Johnny is in the radio business, traveling to different cities to interview kids about their feelings on their lives, their nation, and their futures. He's been estranged from his sister ever since their mother passed away following a battle with an illness, but the two are reunited when Johnny comes out to see his sister in California, looking after her son Jesse while she deals with her husband requiring care for mental illness. Johnny struggles with Jesse at first, but slowly develops a bond with the child, even taking the boy back to New York with him as he works on additional radio interviews. But how will these family dynamics change over time, and will Jesse be able to readjust to life with his mother with the changes he's experiencing?

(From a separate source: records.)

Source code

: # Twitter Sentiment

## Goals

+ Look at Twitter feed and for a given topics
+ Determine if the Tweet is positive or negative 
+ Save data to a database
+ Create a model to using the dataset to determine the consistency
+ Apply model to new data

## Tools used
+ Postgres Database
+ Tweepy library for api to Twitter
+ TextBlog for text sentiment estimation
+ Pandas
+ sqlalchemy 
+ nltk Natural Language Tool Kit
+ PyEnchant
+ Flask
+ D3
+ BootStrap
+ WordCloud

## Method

C'MON C'MON's opening scene is a bit misleading; when I first started watching the film I was beginning to wonder if this was a narrative film or a documentary regarding children's feelings regarding their lives and the modern world. But once the movie gets past that initial hiccup, it's a surprisingly effective character study showing how family dynamics can change over time despite turbulence and past struggles. The casting and chemistry between the actors, the gorgeous black-and-white cinematography, and the drama that unfolds over the course of the film are all surprisingly strong. While I was a relative latecomer to see this one, it certainly won me over.

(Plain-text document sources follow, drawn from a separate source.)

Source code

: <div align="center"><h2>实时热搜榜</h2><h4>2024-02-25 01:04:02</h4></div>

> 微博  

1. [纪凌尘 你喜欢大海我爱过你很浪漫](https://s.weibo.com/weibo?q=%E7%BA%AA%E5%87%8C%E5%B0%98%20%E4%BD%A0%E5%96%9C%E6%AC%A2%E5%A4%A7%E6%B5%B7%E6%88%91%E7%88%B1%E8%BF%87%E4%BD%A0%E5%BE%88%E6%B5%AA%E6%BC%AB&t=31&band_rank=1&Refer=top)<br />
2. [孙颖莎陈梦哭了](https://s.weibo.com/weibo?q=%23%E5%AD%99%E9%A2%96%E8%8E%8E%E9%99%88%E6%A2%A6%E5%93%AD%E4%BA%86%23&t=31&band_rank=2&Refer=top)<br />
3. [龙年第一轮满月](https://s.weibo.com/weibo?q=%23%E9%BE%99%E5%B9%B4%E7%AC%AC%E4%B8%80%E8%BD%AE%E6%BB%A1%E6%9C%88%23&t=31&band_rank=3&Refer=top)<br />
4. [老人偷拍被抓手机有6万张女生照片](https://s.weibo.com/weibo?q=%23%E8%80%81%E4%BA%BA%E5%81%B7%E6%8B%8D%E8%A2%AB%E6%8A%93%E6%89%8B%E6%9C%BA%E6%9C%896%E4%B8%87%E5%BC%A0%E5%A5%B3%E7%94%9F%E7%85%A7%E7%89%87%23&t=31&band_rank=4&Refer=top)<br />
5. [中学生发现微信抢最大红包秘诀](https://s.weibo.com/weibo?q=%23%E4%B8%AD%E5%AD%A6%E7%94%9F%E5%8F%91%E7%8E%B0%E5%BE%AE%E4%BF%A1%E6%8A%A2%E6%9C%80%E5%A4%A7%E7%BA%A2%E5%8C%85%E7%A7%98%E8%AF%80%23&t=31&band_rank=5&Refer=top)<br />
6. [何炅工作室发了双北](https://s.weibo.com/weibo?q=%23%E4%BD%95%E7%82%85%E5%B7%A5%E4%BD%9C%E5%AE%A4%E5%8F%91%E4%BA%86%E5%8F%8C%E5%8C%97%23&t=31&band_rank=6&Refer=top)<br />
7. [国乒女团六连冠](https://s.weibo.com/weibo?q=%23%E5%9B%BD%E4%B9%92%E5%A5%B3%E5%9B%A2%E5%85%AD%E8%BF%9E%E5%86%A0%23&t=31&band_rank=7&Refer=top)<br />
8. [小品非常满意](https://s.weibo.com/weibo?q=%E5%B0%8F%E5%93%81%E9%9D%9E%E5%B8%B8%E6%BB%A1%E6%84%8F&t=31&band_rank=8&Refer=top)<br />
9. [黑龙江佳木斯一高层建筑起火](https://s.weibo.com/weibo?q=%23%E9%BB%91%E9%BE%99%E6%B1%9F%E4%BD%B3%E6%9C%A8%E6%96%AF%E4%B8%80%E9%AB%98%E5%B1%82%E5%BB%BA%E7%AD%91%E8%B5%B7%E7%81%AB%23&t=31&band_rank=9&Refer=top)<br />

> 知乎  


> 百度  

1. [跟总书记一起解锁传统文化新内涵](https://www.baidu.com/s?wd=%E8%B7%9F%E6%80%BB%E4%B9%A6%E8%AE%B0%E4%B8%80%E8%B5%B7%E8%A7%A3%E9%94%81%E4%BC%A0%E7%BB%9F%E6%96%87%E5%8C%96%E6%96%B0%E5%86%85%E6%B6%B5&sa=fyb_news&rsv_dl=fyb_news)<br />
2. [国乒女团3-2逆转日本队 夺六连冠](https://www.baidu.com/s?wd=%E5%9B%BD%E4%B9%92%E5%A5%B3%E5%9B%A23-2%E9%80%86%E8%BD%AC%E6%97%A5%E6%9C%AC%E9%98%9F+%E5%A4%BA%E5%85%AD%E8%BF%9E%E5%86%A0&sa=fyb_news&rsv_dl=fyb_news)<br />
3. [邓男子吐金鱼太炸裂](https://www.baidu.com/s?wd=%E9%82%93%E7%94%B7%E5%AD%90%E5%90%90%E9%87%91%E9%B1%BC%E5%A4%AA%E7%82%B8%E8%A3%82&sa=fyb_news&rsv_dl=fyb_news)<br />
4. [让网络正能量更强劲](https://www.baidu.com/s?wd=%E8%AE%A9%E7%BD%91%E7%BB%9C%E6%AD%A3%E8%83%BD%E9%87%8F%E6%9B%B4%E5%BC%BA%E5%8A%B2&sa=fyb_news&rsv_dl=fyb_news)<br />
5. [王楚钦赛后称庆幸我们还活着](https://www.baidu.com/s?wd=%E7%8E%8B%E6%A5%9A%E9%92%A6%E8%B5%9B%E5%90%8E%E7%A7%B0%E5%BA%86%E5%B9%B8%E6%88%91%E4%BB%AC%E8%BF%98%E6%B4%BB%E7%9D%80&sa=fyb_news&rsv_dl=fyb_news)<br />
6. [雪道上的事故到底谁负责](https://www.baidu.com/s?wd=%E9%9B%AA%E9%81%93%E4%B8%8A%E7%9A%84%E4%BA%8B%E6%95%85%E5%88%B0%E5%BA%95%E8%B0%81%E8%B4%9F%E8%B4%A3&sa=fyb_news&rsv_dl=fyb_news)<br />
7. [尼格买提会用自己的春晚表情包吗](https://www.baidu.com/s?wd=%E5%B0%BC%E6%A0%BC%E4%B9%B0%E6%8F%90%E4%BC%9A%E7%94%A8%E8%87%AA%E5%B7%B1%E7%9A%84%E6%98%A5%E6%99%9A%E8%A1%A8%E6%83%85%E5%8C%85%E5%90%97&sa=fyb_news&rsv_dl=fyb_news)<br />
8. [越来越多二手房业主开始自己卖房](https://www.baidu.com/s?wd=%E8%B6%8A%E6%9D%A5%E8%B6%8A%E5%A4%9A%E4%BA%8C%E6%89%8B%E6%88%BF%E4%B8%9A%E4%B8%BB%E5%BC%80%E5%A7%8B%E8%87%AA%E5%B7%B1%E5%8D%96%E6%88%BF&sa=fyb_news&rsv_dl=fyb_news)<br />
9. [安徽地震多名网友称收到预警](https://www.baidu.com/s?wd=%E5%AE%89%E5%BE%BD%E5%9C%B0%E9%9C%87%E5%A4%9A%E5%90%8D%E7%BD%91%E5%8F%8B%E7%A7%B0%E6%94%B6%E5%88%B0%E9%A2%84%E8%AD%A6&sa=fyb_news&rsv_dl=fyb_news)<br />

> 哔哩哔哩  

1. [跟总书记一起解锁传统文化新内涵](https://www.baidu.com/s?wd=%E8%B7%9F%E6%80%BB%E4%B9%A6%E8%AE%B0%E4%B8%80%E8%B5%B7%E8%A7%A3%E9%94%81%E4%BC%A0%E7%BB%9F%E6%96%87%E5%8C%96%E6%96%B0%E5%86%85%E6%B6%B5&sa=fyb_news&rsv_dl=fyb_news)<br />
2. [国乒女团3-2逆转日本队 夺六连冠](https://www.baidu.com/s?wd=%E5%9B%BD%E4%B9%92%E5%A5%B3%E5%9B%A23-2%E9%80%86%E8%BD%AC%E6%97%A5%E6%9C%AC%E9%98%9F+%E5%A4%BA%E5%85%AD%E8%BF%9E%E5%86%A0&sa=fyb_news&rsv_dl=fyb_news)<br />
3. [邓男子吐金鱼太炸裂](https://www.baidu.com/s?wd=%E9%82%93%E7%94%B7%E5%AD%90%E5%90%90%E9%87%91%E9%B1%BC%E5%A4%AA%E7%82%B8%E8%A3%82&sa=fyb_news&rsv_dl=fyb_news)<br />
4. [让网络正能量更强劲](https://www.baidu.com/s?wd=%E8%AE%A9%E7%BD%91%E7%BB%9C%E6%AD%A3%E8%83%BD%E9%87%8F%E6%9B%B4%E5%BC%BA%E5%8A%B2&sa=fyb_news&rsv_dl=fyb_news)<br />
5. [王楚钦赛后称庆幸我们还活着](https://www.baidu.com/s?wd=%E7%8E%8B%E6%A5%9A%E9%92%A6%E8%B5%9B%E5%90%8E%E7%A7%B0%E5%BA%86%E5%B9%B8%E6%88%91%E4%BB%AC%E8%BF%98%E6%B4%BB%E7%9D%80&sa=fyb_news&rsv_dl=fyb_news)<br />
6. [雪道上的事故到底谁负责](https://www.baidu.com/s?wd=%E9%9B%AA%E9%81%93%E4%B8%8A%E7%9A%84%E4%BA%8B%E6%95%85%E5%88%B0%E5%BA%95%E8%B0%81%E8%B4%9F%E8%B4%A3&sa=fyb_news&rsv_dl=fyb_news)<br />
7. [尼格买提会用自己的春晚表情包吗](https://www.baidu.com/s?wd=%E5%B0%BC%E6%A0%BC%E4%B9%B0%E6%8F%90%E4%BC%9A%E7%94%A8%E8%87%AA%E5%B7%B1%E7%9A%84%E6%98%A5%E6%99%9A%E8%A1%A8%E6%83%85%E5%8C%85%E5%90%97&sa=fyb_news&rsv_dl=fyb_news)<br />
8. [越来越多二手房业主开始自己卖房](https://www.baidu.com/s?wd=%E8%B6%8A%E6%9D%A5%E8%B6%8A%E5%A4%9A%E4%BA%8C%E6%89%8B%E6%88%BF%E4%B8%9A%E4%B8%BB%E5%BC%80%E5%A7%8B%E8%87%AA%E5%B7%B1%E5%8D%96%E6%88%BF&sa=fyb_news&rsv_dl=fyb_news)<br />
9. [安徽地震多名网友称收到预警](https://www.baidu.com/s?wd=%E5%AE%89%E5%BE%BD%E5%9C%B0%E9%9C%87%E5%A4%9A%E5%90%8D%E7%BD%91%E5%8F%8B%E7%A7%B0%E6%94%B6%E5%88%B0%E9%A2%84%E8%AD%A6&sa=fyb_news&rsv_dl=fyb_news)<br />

The performances in this film don't fail, and the casting is arguably the movie's greatest asset. Joaquin Phoenix is a fantastic actor who brings his A-game to every project, and this a much more grounded and personal film than some of the more iconic roles he's taken on over the past two decades, but this works to the movie's advantage, letting us see a different side of the actor. Woody Norman, who plays young Jesse, is arguably the movie's standout player, with his eccentric nature and the relationships he forges with nearly every other character in the film. The character is likely meant to be a special needs child of sorts, but the film (in my opinion, smartly) keeps this ambiguous, enabling us to focus on him as a character. I'd gladly see another movie with Norman reprising this role, which should go to show how lovable, entertaining, and vulnerable alike he is here.

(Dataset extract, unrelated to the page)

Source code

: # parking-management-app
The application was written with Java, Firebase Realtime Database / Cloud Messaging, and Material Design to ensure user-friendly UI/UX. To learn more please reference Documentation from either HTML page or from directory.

The cinematography for C'MON C'MON is in black and white; it's great to see growing numbers of filmmakers going back to using this technique, as it's surprising how much it can change the atmosphere of a movie, and it definitely suits the mood of this one well. We've seen California and New York in countless films, perhaps more than any of the United States, and getting to at least see them in a different perspective and shooting style was one thing about this movie that attracted me. The film is a delight to look at thanks to this.
How authentic the movie feels is another fantastic asset. Family drama is relatable on many levels. We've all had those experiences where we're estranged from someone or have an uneasy relationship with them. The contrast between a mother juggling child-rearing duties with other familial problems versus the single working-class person with no spouse or children is another element that's not unfamiliar. Even though the scenery, careers, and locales may not be familiar to everyone who watches this movie, the familial drama most certainly will be, which is one of the many reasons the film hooked me. At the beginning of the movie, Johnny's job is simply getting kids' opinions on worldly issues. By the end of the movie, we know he'll look at it all from a different angle.
There are a handful of elements that fall slightly short, but fortunately these are few in number. The underdevelopment of Johnny's friends is perhaps the one major weakness in an otherwise stellar film; we know he confides in them to help with his son and that they're closer to him than most, but why? The slightly misleading opening scene also probably could've done with some changes; again I felt like I was about to sit down for a documentary rather than a narrative film. I'm happy to say, however, these are the only real shortcomings in a fantastic movie.
C'MON C'MON is a great movie that's worth your time. Dramatic, well-shot, and beautifully cast, it hits all the high notes with some of 2021's best on-screen performances. Don't pass this one by.